The enormous growth in wine consumption across Asia throughout the last two decades has had a considerable impact on the world's fine wine market.  Few would dispute that the recent global increase in demand for the wine world's blue chips is due largely to Asia's burgeoning collection of collectors.  Global wine price indexes such as Livex post numbers that can attest to the affect on value of limited supply vs. increased demand.  So, like it or not, when we consider fine wine as a commodity as much as it is a lifestyle, we can no longer rely solely on Western sources to call the market.  And while a tally of recent auction house results in NYC, London and Hong Kong is a valid barometer of the global wine market's weather following the credit crunch, this doesn't necessarily tell just how much damage the storm is doing or what the aftermath is likely to be.

As the fine wine world globalises, many current release top tier wines are now being directly allocated to Asia.  The percentage of blue-chip production divvied out to the Far East varies considerably depending upon the local demand for specific wines and the amount of time and effort spent by the winery on marketing in Asia.  For example, Don Weaver of Harlan Estate quotes a figure of direct allocation to Asia of around 17%, while David Powell of Torbreck in the Barossa estimates he distributes around 20% of his fine wines to the various countries here, and 24% of LVMH's revenue from wines and spirits is reported to come from the Far East.  

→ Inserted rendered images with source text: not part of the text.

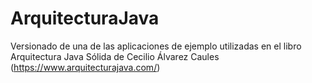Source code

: # ArquitecturaJava
Versionado de una de las aplicaciones de ejemplo utilizadas en el libro Arquitectura Java Sólida de Cecilio Álvarez Caules (https://www.arquitecturajava.com/)
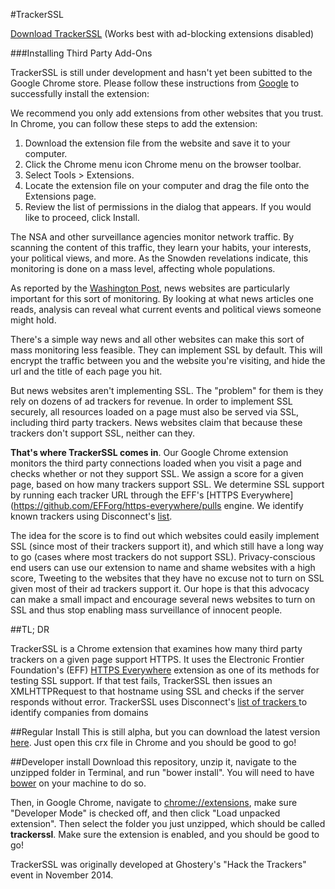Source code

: #TrackerSSL

[Download TrackerSSL](https://github.com/andrewhilts/trackerssl/blob/master/trackerssl.crx?raw=true) (Works best with ad-blocking extensions disabled)

###Installing Third Party Add-Ons

TrackerSSL is still under development and hasn't yet been subitted to the Google Chrome store. Please follow these instructions from [Google](https://support.google.com/chrome_webstore/answer/2664769?p=crx_warning&rd=1) to successfully install the extension:

We recommend you only add extensions from other websites that you trust. In Chrome, you can follow these steps to add the extension:

1. Download the extension file from the website and save it to your computer.
1. Click the Chrome menu icon Chrome menu on the browser toolbar.
1. Select Tools > Extensions.
1. Locate the extension file on your computer and drag the file onto the Extensions page.
1. Review the list of permissions in the dialog that appears. If you would like to proceed, click Install.

The NSA and other surveillance agencies monitor network traffic. By scanning the content of this traffic, they learn your habits, your interests, your political views, and more. As the Snowden revelations indicate, this monitoring is done on a mass level, affecting whole populations.

As reported by the [Washington Post](http://www.washingtonpost.com/blogs/the-switch/wp/2013/12/11/news-sites-could-protect-your-privacy-with-encryption-heres-why-they-probably-wont/), news websites are particularly important for this sort of monitoring. By looking at what news articles one reads, analysis can reveal what current events and political views someone might hold.

There's a simple way news and all other websites can make this sort of mass monitoring less feasible. They can implement SSL by default. This will encrypt the traffic between you and the website you're visiting, and hide the url and the title of each page you hit.

But news websites aren't implementing SSL. The "problem" for them is they rely on dozens of ad trackers for revenue. In order to implement SSL securely, all resources loaded on a page must also be served via SSL, including third party trackers. News websites claim that because these trackers don't support SSL, neither can they.

**That's where TrackerSSL comes in**. Our Google Chrome extension monitors the third party connections loaded when you visit a page and checks whether or not they support SSL. We assign a score for a given page, based on how many trackers support SSL. We determine SSL support by running each tracker URL through the EFF's [HTTPS Everywhere](https://github.com/EFForg/https-everywhere/pulls engine. We identify known trackers using Disconnect's [list]((https://services.disconnect.me/disconnect.json)).

The idea for the score is to find out which websites could easily implement SSL (since most of their trackers support it), and which still have a long way to go (cases where most trackers do not support SSL). Privacy-conscious end users can use our extension to name and shame websites with a high score, Tweeting to the websites that they have no excuse not to turn on SSL given most of their ad trackers support it. Our hope is that this advocacy can make a small impact and encourage several news websites to turn on SSL and thus stop enabling mass surveillance of innocent people.

##TL; DR

TrackerSSL is a Chrome extension that examines how many third party trackers on a given page support HTTPS. It uses the Electronic Frontier Foundation's (EFF) [HTTPS Everywhere](https://github.com/EFForg/https-everywhere/pulls) extension as one of its methods for testing SSL support. If that test fails, TrackerSSL then issues an XMLHTTPRequest to that hostname using SSL and checks if the server responds without error. TrackerSSL uses Disconnect's [list of trackers ](https://services.disconnect.me/disconnect.json) to identify companies from domains

##Regular Install
This is still alpha, but you can download the latest version [here](https://github.com/andrewhilts/trackerssl/blob/master/trackerssl.crx?raw=true). Just open this crx file in Chrome and you should be good to go!

##Developer install
Download this repository, unzip it, navigate to the unzipped folder in Terminal, and run "bower install". You will need to have [bower](http://bower.io) on your machine to do so.

Then, in Google Chrome, navigate to [chrome://extensions](chrome://extensions), make sure "Developer Mode" is checked off, and then click "Load unpacked extension". Then select the folder you just unzipped, which should be called **trackerssl**. Make sure the extension is enabled, and you should be good to go!

TrackerSSL was originally developed at Ghostery's "Hack the Trackers" event in November 2014.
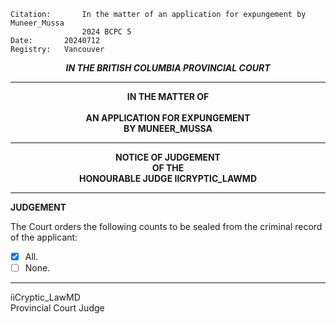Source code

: 	Citation:       In the matter of an application for expungement by Muneer_Mussa
                	2024 BCPC 5
	Date:		20240712
	Registry:	Vancouver

<p align="center"><b><i> IN THE BRITISH COLUMBIA PROVINCIAL COURT </b></i>

---

<p align="center"><b>
				IN THE MATTER OF
<br><br>			AN APPLICATION FOR EXPUNGEMENT 
<br>                            BY MUNEER_MUSSA
<br>				

---

<p align="center">		
				NOTICE OF JUDGEMENT
<br>				OF THE
<br>				HONOURABLE JUDGE IICRYPTIC_LAWMD

</b>
	
---

**JUDGEMENT**

The Court orders the following counts to be sealed from the criminal record of the applicant:
- [x] All.
- [ ] None.
	
---

iiCryptic_LawMD <br>
Provincial Court Judge
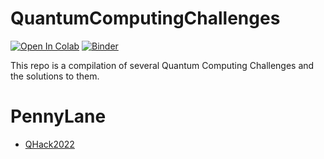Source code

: # QuantumComputingChallenges 
<a href="https://colab.research.google.com/github/JavierPerez21/QuantumComputingChallenges/QHack2022/blob/master/index.ipynb" target="_parent"><img src="https://colab.research.google.com/assets/colab-badge.svg" alt="Open In Colab"/></a> 
[![Binder](https://mybinder.org/badge_logo.svg)](https://mybinder.org/v2/gh/JavierPerez21/QHack2022/master?filepath=index.ipynb) 


This repo is a compilation of several Quantum Computing Challenges and the solutions to them.

# PennyLane
* [QHack2022](QHack2022/README.md)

These figures suggest somewhat impressive proportions but do not accurately reflect the largely incalculable amount of business done by third party middlemen in the form of brokers, merchants and investment funds.  Aurelien Valance, the business development director for Chateau Margaux, estimates as much as 30% of their current release Grand Vin makes it way to Asia via the Place de Bordeaux or third / fourth tier brokers.  Berry Bros & Rudd, with a parent company in the UK and office in Hong Kong, reports that 30% of their en primeur sales now go to Hong Kong, while 25-30% of the entire company's global business is Asia.  Bordeaux Index, another UK based broker and investment fund manager, claims around 20-25% of their global business is Asia.  And Thomas Percillier, Asia Pacific export director for one of Bordeaux's largest negociants, CVBG, estimates that 10% of his company's sales are now Asia.

The long and the short of it is, along with North America and Europe, there's no denying that Asia is now one of the fine wine market big boys.

As Nicholas Pegna, managing director of Berry Bros & Rudd HK, rightly suggested, "It is difficult to look at Asia as one market because of course it is many markets."  This is a fair point though without doubt the overwhelming majority of fine wine that enters Asia enters through one of the top three wine hubs:  Hong Kong, Singapore and Tokyo.  Thus to obtain a clearer view of the current state of the Asian fine wine market in the midst of global economic turmoil, I spoke with some of Asia's most important wine market-makers residing in these cities.

To what degree has the financial crisis had an impact on Asian fine wine sales?

Speaking in November with Yasuhisa Hirose, the president of Japan's largest fine wine retailer Enoteca, it was clear that final quarter wine sales there were definitely starting to feel the affects of the crunch.  Enoteca currently has 31 wine shops in Japan and one that has just opened in Hong Kong.  The wine shops account for 45% of turnover while 40% of the business is wholesale (e.g. restaurant sales) and 15% is internet retailing and growing. 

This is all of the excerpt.